- Work to complete -
A single number is required: how many lines in the entries hold the word "that".

- Records for this exercise -
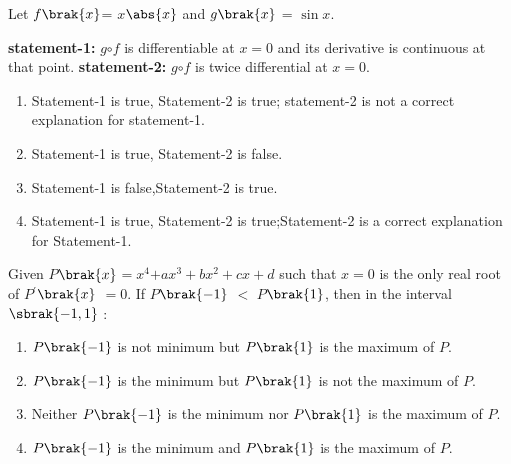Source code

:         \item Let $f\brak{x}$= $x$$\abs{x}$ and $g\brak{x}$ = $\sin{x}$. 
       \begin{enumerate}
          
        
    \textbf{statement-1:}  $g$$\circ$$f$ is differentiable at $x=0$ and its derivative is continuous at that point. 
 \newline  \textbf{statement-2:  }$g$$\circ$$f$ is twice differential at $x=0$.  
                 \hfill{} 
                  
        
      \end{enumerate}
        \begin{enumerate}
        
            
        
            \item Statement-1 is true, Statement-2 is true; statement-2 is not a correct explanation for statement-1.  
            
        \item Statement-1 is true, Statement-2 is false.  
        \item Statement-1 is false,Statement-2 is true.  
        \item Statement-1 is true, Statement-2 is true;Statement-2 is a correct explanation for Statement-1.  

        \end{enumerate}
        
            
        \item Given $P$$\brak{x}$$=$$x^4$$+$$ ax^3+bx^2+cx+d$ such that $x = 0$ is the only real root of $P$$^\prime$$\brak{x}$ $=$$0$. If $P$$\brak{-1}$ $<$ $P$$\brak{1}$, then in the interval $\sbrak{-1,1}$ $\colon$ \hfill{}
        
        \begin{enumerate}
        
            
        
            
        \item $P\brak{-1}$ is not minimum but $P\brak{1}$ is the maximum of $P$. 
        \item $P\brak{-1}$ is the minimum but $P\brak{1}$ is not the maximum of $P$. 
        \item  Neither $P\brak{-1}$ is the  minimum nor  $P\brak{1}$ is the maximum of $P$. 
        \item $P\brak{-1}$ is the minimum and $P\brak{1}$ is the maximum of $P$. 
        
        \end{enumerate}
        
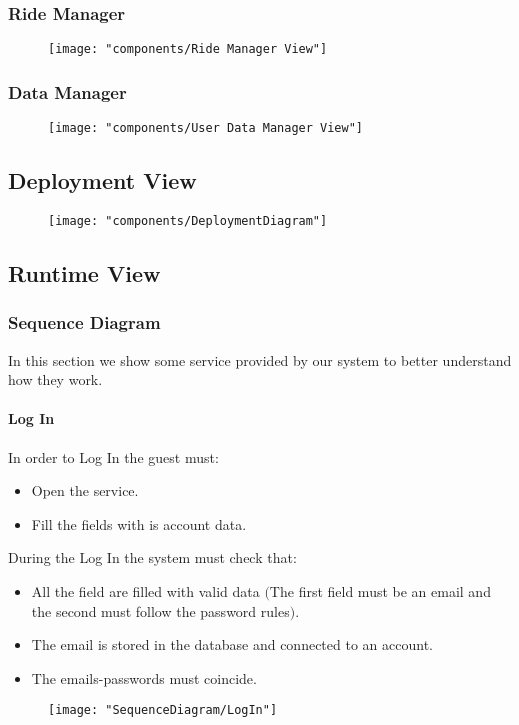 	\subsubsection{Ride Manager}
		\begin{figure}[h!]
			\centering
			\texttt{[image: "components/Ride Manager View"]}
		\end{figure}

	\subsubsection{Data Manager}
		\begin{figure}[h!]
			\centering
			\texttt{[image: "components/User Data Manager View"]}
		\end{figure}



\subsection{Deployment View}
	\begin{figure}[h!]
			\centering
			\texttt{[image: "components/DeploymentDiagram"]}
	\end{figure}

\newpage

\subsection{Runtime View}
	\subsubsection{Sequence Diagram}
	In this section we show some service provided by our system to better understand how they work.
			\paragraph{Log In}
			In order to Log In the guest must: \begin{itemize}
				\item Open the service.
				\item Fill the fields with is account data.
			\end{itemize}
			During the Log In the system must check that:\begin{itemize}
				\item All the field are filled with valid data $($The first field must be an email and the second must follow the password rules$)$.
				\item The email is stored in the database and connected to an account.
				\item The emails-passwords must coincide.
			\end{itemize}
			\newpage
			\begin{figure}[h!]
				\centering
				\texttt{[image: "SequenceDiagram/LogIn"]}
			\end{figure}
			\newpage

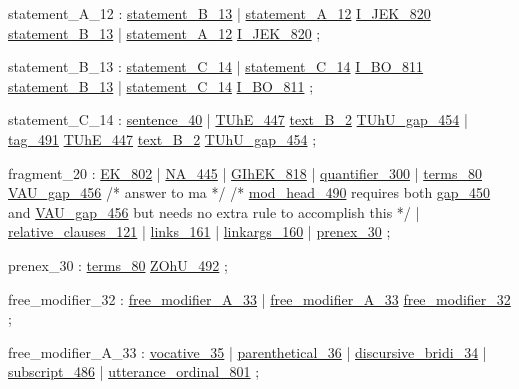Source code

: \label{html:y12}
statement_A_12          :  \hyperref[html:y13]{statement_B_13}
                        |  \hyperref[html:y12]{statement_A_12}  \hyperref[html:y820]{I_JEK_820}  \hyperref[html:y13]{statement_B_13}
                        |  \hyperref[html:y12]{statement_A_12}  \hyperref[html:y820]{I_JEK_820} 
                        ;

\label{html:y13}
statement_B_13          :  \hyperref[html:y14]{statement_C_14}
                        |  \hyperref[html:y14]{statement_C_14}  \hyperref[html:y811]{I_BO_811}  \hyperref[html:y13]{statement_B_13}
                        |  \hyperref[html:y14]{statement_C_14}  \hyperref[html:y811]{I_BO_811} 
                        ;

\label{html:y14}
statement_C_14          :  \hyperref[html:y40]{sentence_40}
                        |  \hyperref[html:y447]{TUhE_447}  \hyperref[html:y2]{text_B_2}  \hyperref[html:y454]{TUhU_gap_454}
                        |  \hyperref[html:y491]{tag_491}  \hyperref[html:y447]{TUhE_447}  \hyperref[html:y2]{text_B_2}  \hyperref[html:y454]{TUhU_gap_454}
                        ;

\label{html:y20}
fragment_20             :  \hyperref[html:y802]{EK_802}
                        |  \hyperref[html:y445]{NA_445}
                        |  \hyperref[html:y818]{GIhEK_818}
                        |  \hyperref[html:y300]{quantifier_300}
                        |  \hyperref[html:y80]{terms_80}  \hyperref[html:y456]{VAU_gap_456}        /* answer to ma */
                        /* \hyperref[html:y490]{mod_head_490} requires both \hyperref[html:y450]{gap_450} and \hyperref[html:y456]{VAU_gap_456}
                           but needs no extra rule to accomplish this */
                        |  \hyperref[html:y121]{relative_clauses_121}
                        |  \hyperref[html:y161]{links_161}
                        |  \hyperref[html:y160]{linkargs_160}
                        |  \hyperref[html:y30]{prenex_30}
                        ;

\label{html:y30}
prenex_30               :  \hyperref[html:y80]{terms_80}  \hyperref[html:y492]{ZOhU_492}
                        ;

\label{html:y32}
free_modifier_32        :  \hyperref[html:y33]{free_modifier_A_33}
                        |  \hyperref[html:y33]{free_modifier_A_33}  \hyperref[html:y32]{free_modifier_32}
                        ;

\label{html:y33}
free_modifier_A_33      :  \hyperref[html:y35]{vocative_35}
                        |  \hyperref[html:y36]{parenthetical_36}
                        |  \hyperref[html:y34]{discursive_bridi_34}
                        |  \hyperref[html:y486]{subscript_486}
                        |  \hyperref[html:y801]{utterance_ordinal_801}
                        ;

- Your response -
3